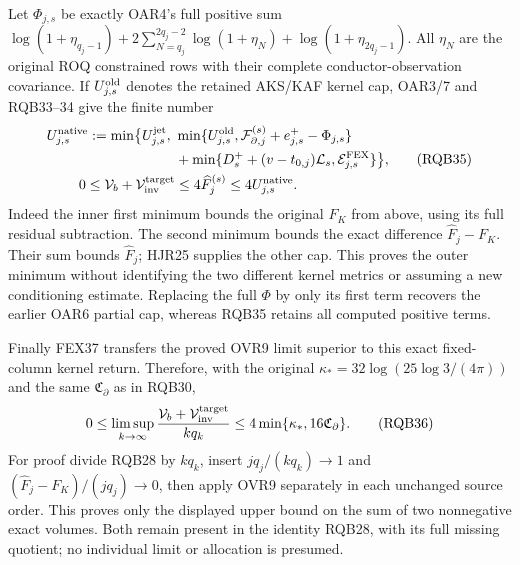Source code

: \documentclass[11pt,a4paper]{article}
\begin{document}
Let $\Phi_{j,s}$ be exactly OAR4's full positive sum
$\log(1+\eta_{q_j-1})+
2\sum_{N=q_j}^{2q_j-2}\log(1+\eta_N)+\log(1+\eta_{2q_j-1})$.
All $\eta_N$ are the original ROQ constrained rows with their complete
conductor-observation covariance. If $U_{j,s}^{\rm old}$ denotes the
retained AKS/KAF kernel cap, OAR3/7 and RQB33--34 give the finite number
\[
\begin{split}
 U_{j,s}^{\rm native}
   :=\min\bigl\{U_{j,s}^{\rm jet},\
       &\min\{U_{j,s}^{\rm old},
              \mathcal F_{\partial,j}^{(s)}+e_{j,s}^+-\Phi_{j,s}\}\\
       &+\min\{D_s^++(v-t_{0,j})\mathcal L_s,
                                     \mathcal E_{j,s}^{\rm FEX}\}\bigr\},\\
 0\le\mathcal V_b+\mathcal V_{\rm inv}^{\rm target}
             &\le4\widehat F_j^{(s)}
                       \le4U_{j,s}^{\rm native}.
\end{split}\tag{RQB35}
\]
Indeed the inner first minimum bounds the original $F_K$ from above,
using its full residual subtraction. The second minimum bounds the
exact difference $\widehat F_j-F_K$. Their sum bounds $\widehat F_j$;
HJR25 supplies the other cap. This proves the outer minimum without
identifying the two different kernel metrics or assuming a new
conditioning estimate. Replacing the full $\Phi$ by only its first
term recovers the earlier OAR6 partial cap, whereas RQB35 retains
all computed positive terms.

Finally FEX37 transfers the proved OVR9 limit superior to this exact
fixed-column kernel return. Therefore, with the original
$\kappa_*=32\log(25\log3/(4\pi))$ and the same
$\mathfrak C_\partial$ as in RQB30,
\[
 0\le\limsup_{k\to\infty}
       \frac{\mathcal V_b+\mathcal V_{\rm inv}^{\rm target}}{kq_k}
       \le4\min\{\kappa_*,16\mathfrak C_\partial\}.
 \tag{RQB36}
\]
For proof divide RQB28 by $kq_k$, insert
$j q_j/(kq_k)\to1$ and
$(\widehat F_j-F_K)/(j q_j)\to0$, then apply OVR9 separately
in each unchanged source order. This proves only the displayed
upper bound on the sum of two nonnegative exact volumes.
Both remain present in the identity RQB28, with its full
missing quotient; no individual limit or allocation is presumed.



\end{document}
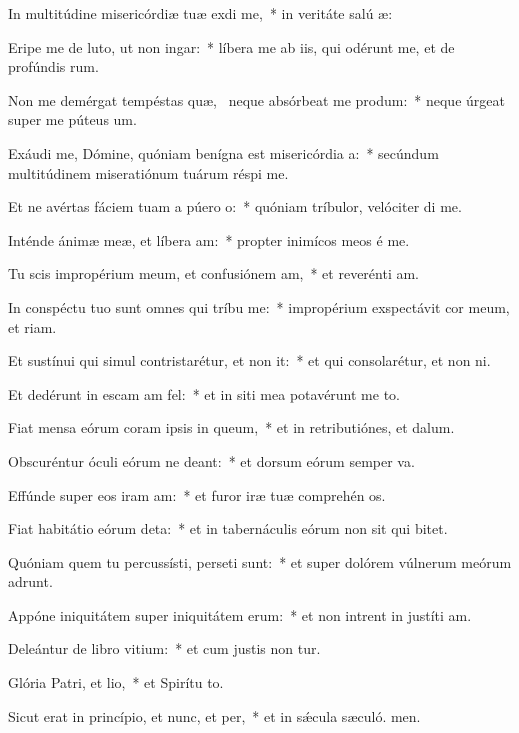 \item In multitúdine misericórdiæ tuæ exdi me,~* in veritáte salú æ:
\item Eripe me de luto, ut non ingar:~* líbera me ab iis, qui odérunt me, et de profúndis rum.
\item Non me demérgat tempéstas quæ,~\pscross{} neque absórbeat me produm:~* neque úrgeat super me púteus  um.
\item Exáudi me, Dómine, quóniam benígna est misericórdia a:~* secúndum multitúdinem miseratiónum tuárum réspi  me.
\item Et ne avértas fáciem tuam a púero o:~* quóniam tríbulor, velóciter di me.
\item Inténde ánimæ meæ, et líbera am:~* propter inimícos meos é me.
\item Tu scis impropérium meum, et confusiónem am,~* et reverénti am.
\item In conspéctu tuo sunt omnes qui tríbu me:~* impropérium exspectávit cor meum, et riam.
\item Et sustínui qui simul contristarétur, et non it:~* et qui consolarétur, et non ni.
\item Et dedérunt in escam am fel:~* et in siti mea potavérunt me to.
\item Fiat mensa eórum coram ipsis in queum,~* et in retributiónes, et  dalum.
\item Obscuréntur óculi eórum ne deant:~* et dorsum eórum semper va.
\item Effúnde super eos iram am:~* et furor iræ tuæ comprehén os.
\item Fiat habitátio eórum deta:~* et in tabernáculis eórum non sit qui bitet.
\item Quóniam quem tu percussísti, perseti sunt:~* et super dolórem vúlnerum meórum adrunt.
\item Appóne iniquitátem super iniquitátem erum:~* et non intrent in justíti am.
\item Deleántur de libro vitium:~* et cum justis non tur.
\item Glória Patri, et lio,~* et Spirítu to.
\item Sicut erat in princípio, et nunc, et per,~* et in sǽcula sæculó. men.
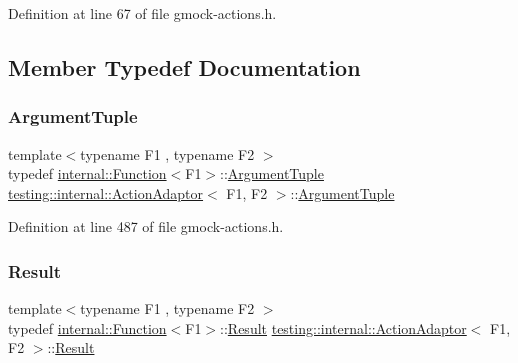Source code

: Definition at line 67 of file gmock-\/actions.\+h.



\subsection{Member Typedef Documentation}
\mbox{\label{classtesting_1_1internal_1_1ActionAdaptor_a4f78fb73f97b72fea8a93b78a8ab5704}} 
\subsubsection{\texorpdfstring{Argument\+Tuple}{ArgumentTuple}}
{\footnotesize\ttfamily template$<$typename F1 , typename F2 $>$ \\
typedef \hyperlink{structtesting_1_1internal_1_1Function}{internal\+::\+Function}$<$F1$>$\+::\hyperlink{classtesting_1_1internal_1_1ActionAdaptor_a4f78fb73f97b72fea8a93b78a8ab5704}{Argument\+Tuple} \hyperlink{classtesting_1_1internal_1_1ActionAdaptor}{testing\+::internal\+::\+Action\+Adaptor}$<$ F1, F2 $>$\+::\hyperlink{classtesting_1_1internal_1_1ActionAdaptor_a4f78fb73f97b72fea8a93b78a8ab5704}{Argument\+Tuple}}



Definition at line 487 of file gmock-\/actions.\+h.

\mbox{\label{classtesting_1_1internal_1_1ActionAdaptor_afa8f7872b6db3d8f1545fd98b45b0b95}} 
\subsubsection{\texorpdfstring{Result}{Result}}
{\footnotesize\ttfamily template$<$typename F1 , typename F2 $>$ \\
typedef \hyperlink{structtesting_1_1internal_1_1Function}{internal\+::\+Function}$<$F1$>$\+::\hyperlink{classtesting_1_1internal_1_1ActionAdaptor_afa8f7872b6db3d8f1545fd98b45b0b95}{Result} \hyperlink{classtesting_1_1internal_1_1ActionAdaptor}{testing\+::internal\+::\+Action\+Adaptor}$<$ F1, F2 $>$\+::\hyperlink{classtesting_1_1internal_1_1ActionAdaptor_afa8f7872b6db3d8f1545fd98b45b0b95}{Result}}



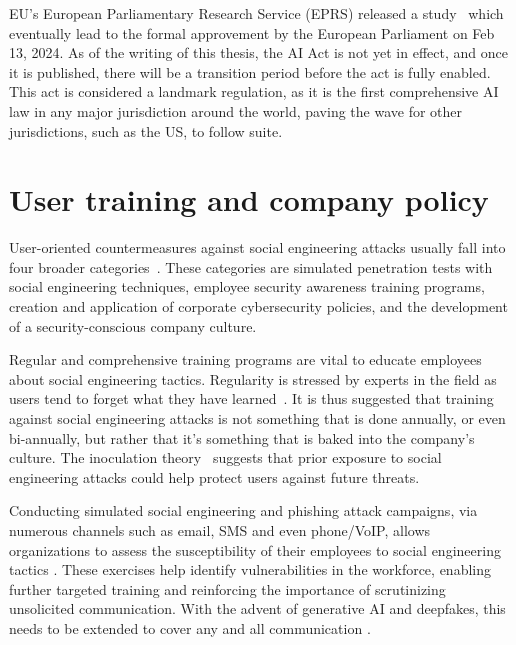 EU's European Parliamentary Research Service (EPRS) released a study~\citep{european_parliamentary_research_service_impact_2020} which eventually lead to the formal approvement by the European Parliament on Feb 13, 2024. As of the writing of this thesis, the AI Act is not yet in effect, and once it is published, there will be a transition period before the act is fully enabled. This act is considered a landmark regulation, as it is the first comprehensive AI law in any major jurisdiction around the world, paving the wave for other jurisdictions, such as the US,  to follow suite.

    


\section{User training and company policy}
\begin{comment}
    - VoIP has been defined before 
\end{comment}


User-oriented countermeasures against social engineering attacks usually fall into four broader categories~\citep{tsinganos_Towards_Automated_Recognition_Chat_SE_Enterprise_2018, mitnick_The_Art_of_Deception_2003}. These categories are simulated penetration tests with social engineering techniques, employee security awareness training programs, creation and application of corporate cybersecurity policies, and the development of a security-conscious company culture.

Regular and comprehensive training programs are vital to educate employees about social engineering tactics. Regularity is stressed by experts in the field as users tend to forget what they have learned~\citep{hadnagy_Social_Engineering_The_Science_2018, mitnick_The_Art_of_Deception_2003}. It is thus suggested that training against social engineering attacks is not something that is done annually, or even bi-annually, but rather that it's something that is baked into the company's culture. The inoculation theory~\citep{blauth_AI_Crime_Overview_Malicious_Use_Abuse_2022} suggests that prior exposure to social engineering attacks could help protect users against future threats.

Conducting simulated social engineering and phishing attack campaigns, via numerous channels such as email, SMS and even phone/VoIP, allows organizations to assess the susceptibility of their employees to social engineering tactics \citep{hadnagy_Social_Engineering_The_Science_2018}. These exercises help identify vulnerabilities in the workforce, enabling further targeted training and reinforcing the importance of scrutinizing unsolicited communication. With the advent of generative AI and deepfakes, this needs to be extended to cover any and all communication \citep{mirsky_Creation_Detection_Deepfakes_2021}.


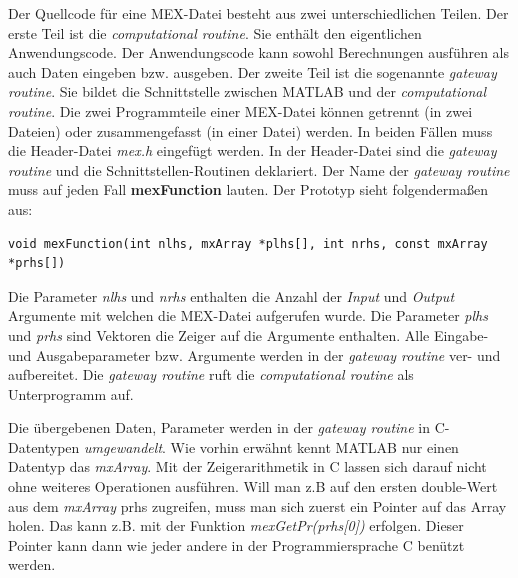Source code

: \documentclass[a4paper,11pt]{article}
\begin{document}
Der Quellcode für eine MEX-Datei besteht aus zwei unterschiedlichen
Teilen. Der erste Teil ist die \textit{computational routine}. Sie
enthält den eigentlichen Anwendungscode. Der Anwendungscode kann
sowohl Berechnungen ausführen als auch Daten eingeben bzw. ausgeben.
Der zweite Teil ist die sogenannte \textit{gateway routine}. Sie
bildet die Schnittstelle zwischen MATLAB und der
\textit{computational routine}.
Die zwei Programmteile einer MEX-Datei können getrennt (in zwei Dateien)
oder zusammengefasst (in einer Datei) werden. In beiden Fällen muss
die Header-Datei \textit{mex.h} eingefügt werden. In der Header-Datei
sind die \textit{gateway routine} und die Schnittstellen-Routinen
deklariert. Der Name der \textit{gateway routine} muss auf jeden Fall
\textbf{mexFunction} lauten. Der Prototyp sieht folgendermaßen aus:
\begin{verbatim}
void mexFunction(int nlhs, mxArray *plhs[], int nrhs, const mxArray *prhs[])
\end{verbatim}
Die Parameter \textit{nlhs} und \textit{nrhs} enthalten die Anzahl
der \textit{Input} und \textit{Output} Argumente mit welchen die MEX-Datei
aufgerufen wurde. Die Parameter \textit{plhs} und \textit{prhs} sind
Vektoren die Zeiger auf die Argumente enthalten.
Alle Eingabe- und Ausgabeparameter bzw. Argumente werden in der
\textit{gateway routine} ver- und aufbereitet. Die \textit{gateway routine}
ruft die \textit{computational routine} als Unterprogramm auf.

Die übergebenen Daten, Parameter werden in der
\textit{gateway routine} in C-Datentypen \textit{umgewandelt}.
Wie vorhin erwähnt kennt MATLAB nur einen Datentyp das
\textit{mxArray}. Mit der Zeigerarithmetik in C lassen
sich darauf nicht ohne weiteres Operationen ausführen.
Will man z.B auf den ersten double-Wert aus dem
\textit{mxArray} prhs zugreifen, muss man sich zuerst
ein Pointer auf das Array holen. Das kann z.B. mit
der Funktion \textit{mexGetPr(prhs[0])} erfolgen.
Dieser Pointer kann dann wie jeder andere in der
Programmiersprache C benützt werden.
\end{document}
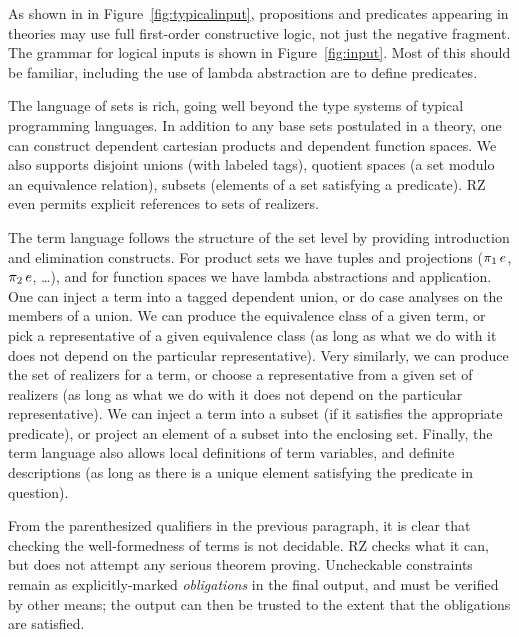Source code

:As shown in in Figure~\ref{fig:typicalinput}, propositions and predicates
appearing in theories may use full first-order constructive logic, not just the
negative fragment. The grammar for logical inputs is shown in
Figure~\ref{fig:input}. Most of this should be familiar, including the use of
lambda abstraction are to define predicates.

The language of sets is rich, going well beyond the type systems of typical
programming languages. In addition to any base sets postulated in a theory, one
can construct dependent cartesian products and dependent function spaces. We
also supports disjoint unions (with labeled tags), quotient spaces (a set
modulo an equivalence relation), subsets (elements of a set satisfying a
predicate). RZ even permits explicit references to sets of realizers.

The term language follows the structure of the set level by providing
introduction and elimination constructs. For product sets we have tuples and
projections ($\mathop{\pi_{1}} e$, $\mathop{\pi_{2}} e$, \ldots), and for function spaces we have lambda abstractions and
application. One can inject a term into a tagged dependent union, or do case analyses
on the members of a union. We can produce the equivalence class of a given
term, or pick a representative of a given equivalence class (as long as what we
do with it does not depend on the particular representative). Very similarly,
we can produce the set of realizers for a term, or choose a representative from
a given set of realizers (as long as what we do with it does not depend on the
particular representative). We can inject a term into a subset (if it satisfies
the appropriate predicate), or project an element of a subset into the
enclosing set. Finally, the term language also allows local definitions of term
variables, and definite descriptions (as long as there is a unique element
satisfying the predicate in question).

From the parenthesized qualifiers in the previous paragraph, it is clear that checking the
well-formedness of terms is not decidable. RZ checks what it can, but does not
attempt any serious theorem proving.  Uncheckable constraints remain as
explicitly-marked \emph{obligations} in the final output, and must be verified
by other means; the output can then be trusted to the extent that the obligations are satisfied.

--

**Exercise directions**
Only the lines above starting with the one with "velóciter di me." and going through the one with "eórum semper va." are to be copied, word for word and with both ends kept.

**Answer box**
\item Et ne avértas fáciem tuam a púero o:~* quóniam tríbulor, velóciter di me.
\item Inténde ánimæ meæ, et líbera am:~* propter inimícos meos é me.
\item Tu scis impropérium meum, et confusiónem am,~* et reverénti am.
\item In conspéctu tuo sunt omnes qui tríbu me:~* impropérium exspectávit cor meum, et riam.
\item Et sustínui qui simul contristarétur, et non it:~* et qui consolarétur, et non ni.
\item Et dedérunt in escam am fel:~* et in siti mea potavérunt me to.
\item Fiat mensa eórum coram ipsis in queum,~* et in retributiónes, et  dalum.
\item Obscuréntur óculi eórum ne deant:~* et dorsum eórum semper va.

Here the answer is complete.